Is there a SmilePay as a percent still in the 65% range? Is there any change in the fourth quarter there in terms of [indiscernible]?
That’s right. So 65% of members who purchased, that was down from 66% the prior year. Implicit price concessions, we’ve seen continue to trend down as well, down to about 9% of gross aligner revenue from 10% the prior year. So, we’ve seen you’ve seen good progress there as well.
All right, so I guess what I’m confused about then the DSOs have come up, are they spiked up in the third quarter and that could have been because of the revenue issue in the quarter, but even this quarter the DSOs are up a couple of days sequentially again? Is this the new normal level that we should be thinking about or is there an opportunity on the receivable side? Is there anything there that we should be thinking about going forward?
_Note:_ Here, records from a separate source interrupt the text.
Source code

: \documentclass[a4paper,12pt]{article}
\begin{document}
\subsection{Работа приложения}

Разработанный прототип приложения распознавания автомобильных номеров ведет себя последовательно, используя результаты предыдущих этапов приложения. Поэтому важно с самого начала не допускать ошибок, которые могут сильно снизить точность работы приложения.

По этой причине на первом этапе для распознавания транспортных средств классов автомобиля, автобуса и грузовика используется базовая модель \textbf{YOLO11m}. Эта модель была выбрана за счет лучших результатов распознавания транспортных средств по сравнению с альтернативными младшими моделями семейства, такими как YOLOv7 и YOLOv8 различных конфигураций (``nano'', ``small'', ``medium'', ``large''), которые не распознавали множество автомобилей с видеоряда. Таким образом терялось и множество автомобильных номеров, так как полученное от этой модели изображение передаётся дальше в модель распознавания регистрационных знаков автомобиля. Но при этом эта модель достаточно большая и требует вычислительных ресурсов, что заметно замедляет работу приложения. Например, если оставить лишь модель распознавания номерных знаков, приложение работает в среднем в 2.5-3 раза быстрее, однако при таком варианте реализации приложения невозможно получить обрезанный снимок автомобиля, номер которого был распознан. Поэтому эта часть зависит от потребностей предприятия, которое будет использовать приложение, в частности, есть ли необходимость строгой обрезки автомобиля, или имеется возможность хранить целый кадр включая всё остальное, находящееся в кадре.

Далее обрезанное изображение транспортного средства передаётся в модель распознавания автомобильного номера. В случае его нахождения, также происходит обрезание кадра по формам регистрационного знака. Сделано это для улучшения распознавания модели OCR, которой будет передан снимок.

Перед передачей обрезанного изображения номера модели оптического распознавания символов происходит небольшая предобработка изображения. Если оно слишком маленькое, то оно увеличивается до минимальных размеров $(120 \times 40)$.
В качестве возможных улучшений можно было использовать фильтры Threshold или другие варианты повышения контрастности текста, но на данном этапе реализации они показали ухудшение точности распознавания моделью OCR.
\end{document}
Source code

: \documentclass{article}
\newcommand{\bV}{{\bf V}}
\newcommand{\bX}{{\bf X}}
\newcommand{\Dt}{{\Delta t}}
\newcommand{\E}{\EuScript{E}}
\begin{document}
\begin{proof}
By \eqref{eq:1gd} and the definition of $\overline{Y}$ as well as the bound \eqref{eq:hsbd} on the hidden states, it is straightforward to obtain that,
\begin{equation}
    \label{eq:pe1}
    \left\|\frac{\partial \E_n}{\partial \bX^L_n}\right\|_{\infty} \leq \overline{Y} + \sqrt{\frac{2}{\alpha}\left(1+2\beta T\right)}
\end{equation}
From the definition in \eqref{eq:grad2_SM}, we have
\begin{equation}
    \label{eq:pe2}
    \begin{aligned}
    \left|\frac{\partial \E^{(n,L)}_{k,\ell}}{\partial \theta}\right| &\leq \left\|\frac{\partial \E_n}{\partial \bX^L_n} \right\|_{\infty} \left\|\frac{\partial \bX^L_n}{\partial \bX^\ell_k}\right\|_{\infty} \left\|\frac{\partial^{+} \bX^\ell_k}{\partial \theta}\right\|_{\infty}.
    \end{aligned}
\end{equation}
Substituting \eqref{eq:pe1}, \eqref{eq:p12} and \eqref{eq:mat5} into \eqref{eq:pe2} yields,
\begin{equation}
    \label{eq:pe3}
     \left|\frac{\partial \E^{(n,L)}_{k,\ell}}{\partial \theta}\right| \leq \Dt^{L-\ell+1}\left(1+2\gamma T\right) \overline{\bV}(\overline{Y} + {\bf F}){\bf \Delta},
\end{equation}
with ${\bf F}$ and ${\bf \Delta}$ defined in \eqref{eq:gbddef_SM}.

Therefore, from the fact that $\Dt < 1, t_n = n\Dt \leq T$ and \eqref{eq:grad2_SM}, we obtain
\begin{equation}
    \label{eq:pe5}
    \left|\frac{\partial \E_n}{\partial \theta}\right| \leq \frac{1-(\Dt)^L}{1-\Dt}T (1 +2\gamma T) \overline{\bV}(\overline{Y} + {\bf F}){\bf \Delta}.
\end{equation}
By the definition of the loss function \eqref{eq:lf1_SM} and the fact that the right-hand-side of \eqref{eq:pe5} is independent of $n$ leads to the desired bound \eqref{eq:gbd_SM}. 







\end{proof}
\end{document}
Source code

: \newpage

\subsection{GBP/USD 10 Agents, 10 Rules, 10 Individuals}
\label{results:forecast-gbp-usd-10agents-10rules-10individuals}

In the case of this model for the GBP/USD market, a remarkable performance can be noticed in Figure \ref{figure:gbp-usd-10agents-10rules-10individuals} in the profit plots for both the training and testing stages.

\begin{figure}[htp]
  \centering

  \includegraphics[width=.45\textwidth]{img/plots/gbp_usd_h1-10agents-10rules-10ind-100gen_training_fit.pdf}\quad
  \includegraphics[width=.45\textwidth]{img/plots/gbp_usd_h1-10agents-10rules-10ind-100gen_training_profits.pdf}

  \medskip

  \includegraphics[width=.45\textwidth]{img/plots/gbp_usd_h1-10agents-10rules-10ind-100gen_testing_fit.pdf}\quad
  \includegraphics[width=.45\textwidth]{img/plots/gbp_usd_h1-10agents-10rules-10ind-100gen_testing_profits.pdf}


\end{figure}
Yes, look, we’ve talked about it in the past, we don’t, we don’t think DSOs as a metric is necessarily the right metric to be managing how to model AR. I think you really got to look at it on a curve basis for the 65% of our members and how that cash comes in over a period of 24 months, which is offset by the implicit price concessions or the 9% of revenue that we’ve talked about. So there is continued opportunity for improvement there we’ve seen improvements, you know, even in the past several months that we’ve continued to optimize our processes we’ve hired and other consumer financing companies and so we continue to make progress there and that’s definitely on the roadmap for 2020 and beyond.
We have reached the end of question-and-answer session and that conclude today’s conference. You may disconnect your lines at this time. Thank you for your participation. And have a great day.